> **WHAT YOU WILL DO**
Report each line of the listing that carries the word "connected".

> **RECORDS SUPPLIED**
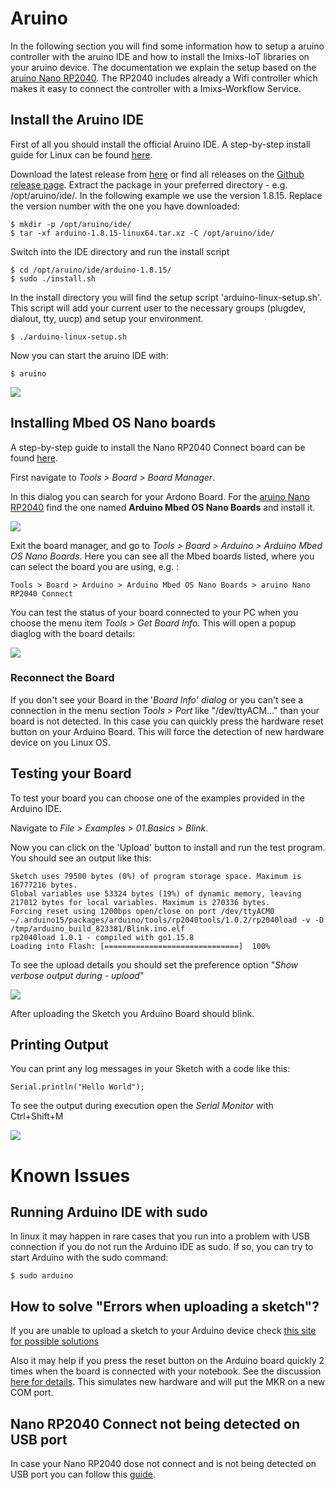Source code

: # Aruino

In the following section you will find some information how to setup a aruino controller with the aruino IDE and how to install the Imixs-IoT libraries on your aruino device.
The documentation we explain the setup based on the [aruino Nano RP2040](https://docs.arduino.cc/hardware/nano-rp2040-connect). The  RP2040 includes already a Wifi controller which makes it easy to connect the controller with a Imixs-Workflow Service. 

## Install the Aruino IDE

First of all you should install the official Aruino IDE. A step-by-step install guide for Linux can be found [here](https://www.arduino.cc/en/Guide/Linux). 

Download the  latest release from [here](https://www.arduino.cc/en/software) or find all releases on the [Github release page](https://github.com/arduino/Arduino/releases/). Extract the package in your preferred directory - e.g. /opt/aruino/ide/. In the following example we use the version 1.8.15. Replace the version number with the one you have downloaded:


	$ mkdir -p /opt/aruino/ide/
	$ tar -xf arduino-1.8.15-linux64.tar.xz -C /opt/aruino/ide/
	
Switch into the IDE directory and run the install script

	$ cd /opt/aruino/ide/arduino-1.8.15/
	$ sudo ./install.sh

In the install directory you will find the setup script 'arduino-linux-setup.sh'. This script will add your current user to the necessary groups (plugdev, dialout, tty, uucp) and setup your environment.

	$ ./arduino-linux-setup.sh
	
Now you can start the aruino IDE with:

	$ aruino	
	
	
<img src="./images/ide-screen-01.png" />

	


## Installing Mbed OS Nano boards

A step-by-step guide to install the Nano RP2040 Connect board can be found [here](https://docs.arduino.cc/software/ide-v1/tutorials/getting-started/cores/arduino-mbed_nano).

First navigate to *Tools > Board > Board Manager*.

In this dialog you can search for your Ardono Board. For the [aruino Nano RP2040](https://docs.arduino.cc/hardware/nano-rp2040-connect) find the one named **Arduino Mbed OS Nano Boards** and install it.

<img src="./images/ide-screen-02.png" />

Exit the board manager, and go to *Tools > Board > Arduino > Arduino Mbed OS Nano Boards*. Here you can see all the Mbed boards listed, where you can select the board you are using, e.g. :

	Tools > Board > Arduino > Arduino Mbed OS Nano Boards > aruino Nano RP2040 Connect

You can test the status of your board connected to your PC when you choose the menu item  *Tools > Get Board Info*. This will open a popup diaglog with the board details:

<img src="./images/ide-screen-03.png" />


### Reconnect the Board

If you don't see your Board in the '*Board Info' dialog* or you can't see a connection in the menu section *Tools > Port* like "/dev/ttyACM..." than your board is not detected. In this case you can quickly press the hardware reset button on your Arduino Board. This will force the detection of new hardware device on you Linux OS. 

## Testing your Board

To test your board you can choose one of the examples provided in the Arduino IDE.

Navigate to *File > Examples > 01.Basics > Blink*.

Now you can click on the 'Upload' button to install and run the test program. You should see an output like this:

	Sketch uses 79500 bytes (0%) of program storage space. Maximum is 16777216 bytes.
	Global variables use 53324 bytes (19%) of dynamic memory, leaving 217012 bytes for local variables. Maximum is 270336 bytes.
	Forcing reset using 1200bps open/close on port /dev/ttyACM0
	~/.arduino15/packages/arduino/tools/rp2040tools/1.0.2/rp2040load -v -D /tmp/arduino_build_823381/Blink.ino.elf 
	rp2040load 1.0.1 - compiled with go1.15.8
	Loading into Flash: [==============================]  100%

To see the upload details you should set the preference option "*Show verbose output during  - upload*" 

<img src="./images/ide-screen-04.png" />

After uploading the Sketch you Arduino Board should blink.


## Printing Output

You can print any log messages in your Sketch with a code like this:

	Serial.println("Hello World");

To see the output during execution open the *Serial Monitor* with Ctrl+Shift+M


<img src="./images/ide-screen-05.png" />


# Known Issues

## Running Arduino IDE with sudo

In linux it may happen in rare cases that you run into a problem with USB connection if you do not run the Arduino IDE as sudo. If so, you can try to start Arduino with the sudo command:

	$ sudo arduino
    
## How to solve "Errors when uploading a sketch"?

If you are unable to upload a sketch to your Arduino device check [this site for possible solutions](https://support.arduino.cc/hc/en-us/articles/4403365313810)

Also it may help if you press the reset button on the Arduino board quickly 2 times when the board is connected with your notebook. 
See the discussion [here for details](https://forum.arduino.cc/t/aruino-nano-rp2040-on-board-led-no-longer-blinking-on-boot/899542). This simulates new hardware and will put the MKR on a new COM port.


## Nano RP2040 Connect not being detected on USB port 

In case your Nano RP2040 dose not connect and is not being detected on USB port you can follow this [guide](https://support.arduino.cc/hc/en-us/articles/4404168794514-Nano-RP2040-Connect-not-being-detected-on-USB-port).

> **RESULT FOR THIS EXERCISE**
You can test the status of your board connected to your PC when you choose the menu item  *Tools > Get Board Info*. This will open a popup diaglog with the board details:
Also it may help if you press the reset button on the Arduino board quickly 2 times when the board is connected with your notebook. 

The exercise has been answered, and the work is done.